Herein, this work involves the synthesis and characterization of ZnO nanoparticles, which possess electroactive properties and are produced using an environmentally friendly and non-toxic synthesis method. The novelty of this study compared to the literature is that the flexible and wearable ZnO@Polypyrrole-P(VSANa) electrode, synthesized with the green synthesis approach, was used as a nonenzymatic sensor for H2O2 and its supercapacitor performance was examined. We report an H2O2 sensor developed with ZnO@Polypyrrole-Polyvinyl sulfonic acid sodium salt (ZnO@PPy-P(VSANa) coated carbon felt (CF) electrode and a symmetric supercapacitor fabricated with the same electrode using a hydrothermally produced ZnO@PPy-P(VSANa) coated carbon felt (CF) electrode.
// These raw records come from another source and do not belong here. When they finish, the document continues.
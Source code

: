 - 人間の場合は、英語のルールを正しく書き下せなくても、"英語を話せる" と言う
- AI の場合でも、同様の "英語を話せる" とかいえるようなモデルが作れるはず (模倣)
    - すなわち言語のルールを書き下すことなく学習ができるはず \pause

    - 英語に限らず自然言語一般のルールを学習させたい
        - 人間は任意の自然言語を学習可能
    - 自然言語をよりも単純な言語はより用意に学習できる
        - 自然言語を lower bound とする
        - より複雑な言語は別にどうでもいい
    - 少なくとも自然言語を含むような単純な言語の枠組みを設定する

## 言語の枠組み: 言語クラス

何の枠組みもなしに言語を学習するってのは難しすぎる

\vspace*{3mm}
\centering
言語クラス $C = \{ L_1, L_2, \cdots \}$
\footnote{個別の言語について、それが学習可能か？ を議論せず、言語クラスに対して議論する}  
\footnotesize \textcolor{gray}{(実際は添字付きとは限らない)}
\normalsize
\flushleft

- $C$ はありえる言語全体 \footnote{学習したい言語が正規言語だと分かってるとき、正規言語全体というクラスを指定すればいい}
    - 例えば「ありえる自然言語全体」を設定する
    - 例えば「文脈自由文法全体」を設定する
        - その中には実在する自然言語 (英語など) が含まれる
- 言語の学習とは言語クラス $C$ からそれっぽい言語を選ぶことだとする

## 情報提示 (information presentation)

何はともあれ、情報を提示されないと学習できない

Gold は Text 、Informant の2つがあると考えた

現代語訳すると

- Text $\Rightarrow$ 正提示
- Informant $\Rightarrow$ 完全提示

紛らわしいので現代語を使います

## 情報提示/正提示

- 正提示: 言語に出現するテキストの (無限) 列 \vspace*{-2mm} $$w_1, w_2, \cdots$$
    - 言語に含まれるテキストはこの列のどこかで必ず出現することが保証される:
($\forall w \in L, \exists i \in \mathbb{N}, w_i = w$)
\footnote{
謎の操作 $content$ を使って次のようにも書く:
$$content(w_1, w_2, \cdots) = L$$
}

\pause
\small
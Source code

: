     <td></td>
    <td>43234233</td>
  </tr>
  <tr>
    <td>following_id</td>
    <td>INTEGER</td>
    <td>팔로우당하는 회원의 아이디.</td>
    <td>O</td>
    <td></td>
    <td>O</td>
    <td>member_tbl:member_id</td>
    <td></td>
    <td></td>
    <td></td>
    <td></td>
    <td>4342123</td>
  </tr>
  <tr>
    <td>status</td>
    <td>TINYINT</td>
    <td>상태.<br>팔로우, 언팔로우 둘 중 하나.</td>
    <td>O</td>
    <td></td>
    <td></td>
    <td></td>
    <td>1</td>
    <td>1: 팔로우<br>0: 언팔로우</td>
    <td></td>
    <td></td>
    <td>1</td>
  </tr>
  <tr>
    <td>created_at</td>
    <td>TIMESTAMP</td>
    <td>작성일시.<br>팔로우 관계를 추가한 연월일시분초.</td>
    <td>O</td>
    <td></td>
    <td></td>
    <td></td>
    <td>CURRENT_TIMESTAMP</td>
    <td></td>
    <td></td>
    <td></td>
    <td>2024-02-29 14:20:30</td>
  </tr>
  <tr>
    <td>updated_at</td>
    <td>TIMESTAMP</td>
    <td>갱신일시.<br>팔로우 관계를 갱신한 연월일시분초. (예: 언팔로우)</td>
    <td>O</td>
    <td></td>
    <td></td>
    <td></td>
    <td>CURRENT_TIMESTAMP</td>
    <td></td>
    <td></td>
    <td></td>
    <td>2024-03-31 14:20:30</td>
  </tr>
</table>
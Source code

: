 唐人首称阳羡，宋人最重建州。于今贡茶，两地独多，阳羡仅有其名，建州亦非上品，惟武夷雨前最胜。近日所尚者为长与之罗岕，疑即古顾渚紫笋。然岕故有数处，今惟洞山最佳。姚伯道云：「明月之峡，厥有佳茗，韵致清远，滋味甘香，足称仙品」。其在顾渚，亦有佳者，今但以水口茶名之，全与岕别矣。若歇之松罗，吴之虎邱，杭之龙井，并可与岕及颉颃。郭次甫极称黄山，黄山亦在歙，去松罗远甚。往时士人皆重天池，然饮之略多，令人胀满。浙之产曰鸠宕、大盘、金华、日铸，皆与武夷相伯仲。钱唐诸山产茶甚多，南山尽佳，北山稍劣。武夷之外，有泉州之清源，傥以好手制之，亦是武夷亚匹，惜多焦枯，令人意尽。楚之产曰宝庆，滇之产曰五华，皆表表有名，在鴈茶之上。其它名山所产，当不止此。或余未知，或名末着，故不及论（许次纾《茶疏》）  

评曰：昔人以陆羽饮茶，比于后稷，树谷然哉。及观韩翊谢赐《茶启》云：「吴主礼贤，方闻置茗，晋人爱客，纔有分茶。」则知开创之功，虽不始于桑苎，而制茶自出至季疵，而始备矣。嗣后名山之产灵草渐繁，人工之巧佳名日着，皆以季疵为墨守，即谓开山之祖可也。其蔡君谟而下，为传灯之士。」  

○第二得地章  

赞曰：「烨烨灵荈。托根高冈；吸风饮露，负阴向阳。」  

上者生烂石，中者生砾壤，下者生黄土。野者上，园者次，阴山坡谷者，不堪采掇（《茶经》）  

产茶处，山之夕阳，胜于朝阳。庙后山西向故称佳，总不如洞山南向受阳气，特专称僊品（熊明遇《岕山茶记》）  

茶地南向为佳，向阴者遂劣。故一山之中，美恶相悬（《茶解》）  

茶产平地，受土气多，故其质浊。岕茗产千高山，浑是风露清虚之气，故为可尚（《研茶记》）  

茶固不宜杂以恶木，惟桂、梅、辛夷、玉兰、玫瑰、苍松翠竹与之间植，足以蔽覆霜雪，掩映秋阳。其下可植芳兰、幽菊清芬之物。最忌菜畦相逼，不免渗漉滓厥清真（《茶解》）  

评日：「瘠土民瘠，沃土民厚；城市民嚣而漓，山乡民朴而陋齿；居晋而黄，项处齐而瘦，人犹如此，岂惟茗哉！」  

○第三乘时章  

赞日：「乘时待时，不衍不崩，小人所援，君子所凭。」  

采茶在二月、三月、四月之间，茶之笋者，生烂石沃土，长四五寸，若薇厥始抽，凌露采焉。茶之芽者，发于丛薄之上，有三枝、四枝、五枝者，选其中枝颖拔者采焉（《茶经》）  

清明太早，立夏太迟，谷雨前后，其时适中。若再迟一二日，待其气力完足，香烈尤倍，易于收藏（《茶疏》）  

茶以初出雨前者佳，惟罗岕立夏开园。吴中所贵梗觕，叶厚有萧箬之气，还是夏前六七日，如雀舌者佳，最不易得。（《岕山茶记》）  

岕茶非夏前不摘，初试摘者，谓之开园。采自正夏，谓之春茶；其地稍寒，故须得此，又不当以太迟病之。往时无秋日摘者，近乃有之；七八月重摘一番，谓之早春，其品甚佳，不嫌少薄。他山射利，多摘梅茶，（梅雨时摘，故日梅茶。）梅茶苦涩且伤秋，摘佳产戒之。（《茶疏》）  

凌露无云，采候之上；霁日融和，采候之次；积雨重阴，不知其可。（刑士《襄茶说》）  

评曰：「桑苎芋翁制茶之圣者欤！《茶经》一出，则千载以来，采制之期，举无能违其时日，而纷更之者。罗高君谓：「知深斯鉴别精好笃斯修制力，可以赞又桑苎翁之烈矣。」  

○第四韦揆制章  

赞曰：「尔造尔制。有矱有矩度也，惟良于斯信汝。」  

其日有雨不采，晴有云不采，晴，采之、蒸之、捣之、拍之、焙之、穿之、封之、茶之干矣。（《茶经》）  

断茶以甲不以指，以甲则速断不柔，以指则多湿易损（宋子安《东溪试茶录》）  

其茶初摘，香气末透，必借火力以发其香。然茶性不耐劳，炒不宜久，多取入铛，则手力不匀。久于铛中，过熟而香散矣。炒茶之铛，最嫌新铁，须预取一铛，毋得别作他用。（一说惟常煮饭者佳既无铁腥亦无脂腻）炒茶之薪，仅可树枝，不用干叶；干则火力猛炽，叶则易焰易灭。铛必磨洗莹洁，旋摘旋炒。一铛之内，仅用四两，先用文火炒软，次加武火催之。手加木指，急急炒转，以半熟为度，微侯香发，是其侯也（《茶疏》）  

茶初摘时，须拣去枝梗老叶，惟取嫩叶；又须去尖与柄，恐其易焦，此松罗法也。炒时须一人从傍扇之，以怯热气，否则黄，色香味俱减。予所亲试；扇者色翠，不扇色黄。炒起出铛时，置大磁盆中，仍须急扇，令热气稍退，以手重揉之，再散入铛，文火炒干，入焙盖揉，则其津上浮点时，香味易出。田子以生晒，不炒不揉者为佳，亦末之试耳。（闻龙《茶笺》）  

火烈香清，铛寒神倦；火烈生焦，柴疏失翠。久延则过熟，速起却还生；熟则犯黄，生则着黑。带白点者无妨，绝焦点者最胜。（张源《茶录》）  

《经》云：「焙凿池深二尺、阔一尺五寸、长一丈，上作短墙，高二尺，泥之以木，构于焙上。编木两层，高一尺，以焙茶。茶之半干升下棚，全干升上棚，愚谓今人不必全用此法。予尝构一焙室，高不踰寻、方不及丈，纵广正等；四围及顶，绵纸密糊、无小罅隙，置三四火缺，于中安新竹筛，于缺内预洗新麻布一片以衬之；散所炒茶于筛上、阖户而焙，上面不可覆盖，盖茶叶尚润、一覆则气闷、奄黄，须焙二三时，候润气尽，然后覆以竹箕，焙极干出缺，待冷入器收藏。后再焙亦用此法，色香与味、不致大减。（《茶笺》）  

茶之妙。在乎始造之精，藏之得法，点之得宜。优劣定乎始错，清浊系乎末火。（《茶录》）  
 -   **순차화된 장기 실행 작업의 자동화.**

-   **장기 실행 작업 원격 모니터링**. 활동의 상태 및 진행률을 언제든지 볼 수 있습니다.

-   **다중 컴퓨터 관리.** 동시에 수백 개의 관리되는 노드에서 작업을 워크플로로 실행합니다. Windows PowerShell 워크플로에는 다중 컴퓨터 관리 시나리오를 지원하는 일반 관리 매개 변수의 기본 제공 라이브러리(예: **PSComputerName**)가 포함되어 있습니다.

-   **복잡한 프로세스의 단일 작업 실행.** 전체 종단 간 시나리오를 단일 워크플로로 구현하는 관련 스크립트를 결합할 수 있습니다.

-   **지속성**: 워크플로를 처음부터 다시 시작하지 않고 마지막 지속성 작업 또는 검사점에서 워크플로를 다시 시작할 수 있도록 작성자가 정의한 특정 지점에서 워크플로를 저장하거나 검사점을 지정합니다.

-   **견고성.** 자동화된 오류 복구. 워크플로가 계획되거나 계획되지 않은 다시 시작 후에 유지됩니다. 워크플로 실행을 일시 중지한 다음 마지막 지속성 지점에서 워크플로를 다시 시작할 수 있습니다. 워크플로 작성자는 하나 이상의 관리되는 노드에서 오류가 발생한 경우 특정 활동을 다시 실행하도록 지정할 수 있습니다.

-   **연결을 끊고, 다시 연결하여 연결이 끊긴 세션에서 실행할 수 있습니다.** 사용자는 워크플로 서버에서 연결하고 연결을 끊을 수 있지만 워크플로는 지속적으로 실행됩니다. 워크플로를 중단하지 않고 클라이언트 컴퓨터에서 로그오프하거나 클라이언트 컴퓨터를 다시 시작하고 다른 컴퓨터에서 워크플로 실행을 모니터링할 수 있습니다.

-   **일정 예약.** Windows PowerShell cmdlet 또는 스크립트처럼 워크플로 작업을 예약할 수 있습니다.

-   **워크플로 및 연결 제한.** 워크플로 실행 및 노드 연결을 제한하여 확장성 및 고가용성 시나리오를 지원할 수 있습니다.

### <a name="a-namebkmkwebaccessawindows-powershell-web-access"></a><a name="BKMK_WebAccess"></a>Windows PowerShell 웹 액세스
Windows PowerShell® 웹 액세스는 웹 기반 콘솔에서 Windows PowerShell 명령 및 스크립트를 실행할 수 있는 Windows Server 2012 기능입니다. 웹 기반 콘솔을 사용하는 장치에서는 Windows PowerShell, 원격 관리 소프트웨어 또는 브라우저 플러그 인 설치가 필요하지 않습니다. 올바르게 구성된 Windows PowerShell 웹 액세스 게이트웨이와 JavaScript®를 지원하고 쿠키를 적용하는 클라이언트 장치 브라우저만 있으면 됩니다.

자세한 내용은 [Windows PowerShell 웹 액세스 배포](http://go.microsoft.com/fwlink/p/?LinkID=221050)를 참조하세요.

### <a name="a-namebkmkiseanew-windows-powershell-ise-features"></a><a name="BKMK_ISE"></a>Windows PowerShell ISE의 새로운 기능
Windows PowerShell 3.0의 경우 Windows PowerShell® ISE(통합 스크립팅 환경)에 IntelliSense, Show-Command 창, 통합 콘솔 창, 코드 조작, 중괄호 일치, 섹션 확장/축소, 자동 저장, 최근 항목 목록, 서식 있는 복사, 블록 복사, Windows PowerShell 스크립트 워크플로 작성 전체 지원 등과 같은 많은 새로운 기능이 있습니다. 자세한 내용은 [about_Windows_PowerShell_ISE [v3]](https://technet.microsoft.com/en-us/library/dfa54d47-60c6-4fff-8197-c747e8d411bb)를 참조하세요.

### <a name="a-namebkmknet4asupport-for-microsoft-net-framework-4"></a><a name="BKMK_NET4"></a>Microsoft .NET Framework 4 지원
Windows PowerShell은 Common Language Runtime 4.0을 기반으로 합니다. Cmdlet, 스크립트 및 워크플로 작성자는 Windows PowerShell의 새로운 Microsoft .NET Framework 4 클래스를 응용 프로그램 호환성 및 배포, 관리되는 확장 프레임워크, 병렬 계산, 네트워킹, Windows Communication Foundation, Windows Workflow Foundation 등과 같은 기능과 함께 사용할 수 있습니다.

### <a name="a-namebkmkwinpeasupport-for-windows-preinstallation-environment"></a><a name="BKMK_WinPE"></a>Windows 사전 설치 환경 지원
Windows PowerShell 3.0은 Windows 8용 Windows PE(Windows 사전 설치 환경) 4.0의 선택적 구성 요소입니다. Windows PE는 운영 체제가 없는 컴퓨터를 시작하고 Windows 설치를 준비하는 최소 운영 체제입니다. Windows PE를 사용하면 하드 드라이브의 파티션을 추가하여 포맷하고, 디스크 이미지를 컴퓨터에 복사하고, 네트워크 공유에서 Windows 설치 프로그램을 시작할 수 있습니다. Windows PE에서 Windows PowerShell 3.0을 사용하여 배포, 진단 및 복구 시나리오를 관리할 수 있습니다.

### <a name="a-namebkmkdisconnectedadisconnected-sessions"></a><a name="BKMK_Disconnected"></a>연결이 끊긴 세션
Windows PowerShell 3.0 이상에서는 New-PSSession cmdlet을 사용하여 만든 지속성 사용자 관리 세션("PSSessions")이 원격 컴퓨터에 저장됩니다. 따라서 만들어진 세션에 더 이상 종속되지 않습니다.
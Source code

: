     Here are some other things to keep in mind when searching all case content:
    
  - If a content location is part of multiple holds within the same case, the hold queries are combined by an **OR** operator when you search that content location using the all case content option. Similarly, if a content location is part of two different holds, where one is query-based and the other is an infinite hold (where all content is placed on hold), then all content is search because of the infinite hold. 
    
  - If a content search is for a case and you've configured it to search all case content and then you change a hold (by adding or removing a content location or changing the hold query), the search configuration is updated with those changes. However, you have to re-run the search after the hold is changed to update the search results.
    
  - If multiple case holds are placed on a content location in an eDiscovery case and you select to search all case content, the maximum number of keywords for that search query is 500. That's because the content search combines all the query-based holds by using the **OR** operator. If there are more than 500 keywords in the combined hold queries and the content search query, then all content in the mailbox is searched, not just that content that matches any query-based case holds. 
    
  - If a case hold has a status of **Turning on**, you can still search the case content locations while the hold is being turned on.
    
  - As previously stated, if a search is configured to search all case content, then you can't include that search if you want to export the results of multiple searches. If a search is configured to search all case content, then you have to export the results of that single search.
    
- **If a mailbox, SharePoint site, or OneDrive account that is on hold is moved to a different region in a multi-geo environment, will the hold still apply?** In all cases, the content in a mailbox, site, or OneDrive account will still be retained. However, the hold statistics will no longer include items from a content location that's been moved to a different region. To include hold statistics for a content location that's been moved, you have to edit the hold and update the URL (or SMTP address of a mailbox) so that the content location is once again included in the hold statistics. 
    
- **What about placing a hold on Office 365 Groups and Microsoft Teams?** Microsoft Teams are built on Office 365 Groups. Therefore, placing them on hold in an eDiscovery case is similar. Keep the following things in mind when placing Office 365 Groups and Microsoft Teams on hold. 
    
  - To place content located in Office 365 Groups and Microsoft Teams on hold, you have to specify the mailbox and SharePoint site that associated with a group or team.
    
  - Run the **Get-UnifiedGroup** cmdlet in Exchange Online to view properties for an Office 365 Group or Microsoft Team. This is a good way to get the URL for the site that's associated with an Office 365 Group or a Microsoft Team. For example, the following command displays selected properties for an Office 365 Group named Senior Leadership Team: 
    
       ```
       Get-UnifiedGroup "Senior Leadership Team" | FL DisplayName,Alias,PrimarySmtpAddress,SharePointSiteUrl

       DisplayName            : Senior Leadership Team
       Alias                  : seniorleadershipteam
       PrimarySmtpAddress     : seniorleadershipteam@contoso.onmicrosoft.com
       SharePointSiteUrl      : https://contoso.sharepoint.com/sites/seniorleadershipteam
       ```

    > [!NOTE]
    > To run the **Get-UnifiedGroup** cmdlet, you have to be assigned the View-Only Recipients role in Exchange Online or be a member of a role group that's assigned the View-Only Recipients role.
The linear ranges of the sensor to H2O2 were determined as 0.2-2.5 mu M and 2.5-100 mu M. The detection limit for H2O2 was calculated as 0.044 mu M. Real sample analyses of the sensor, whose efficiency was investigated for practical application, were performed on different real samples. Using the same electrode ZnO@PPy-P(VSANa) coated CF, a symmetric supercapacitor device operating in the potential range of 0-1.0 V in PVA-H3PO4 electrolyte was developed. A specific capacitance of 171.8 F g(-1) at a scan rate of 5 mV s(-1) was obtained for the resulting symmetric supercapacitor.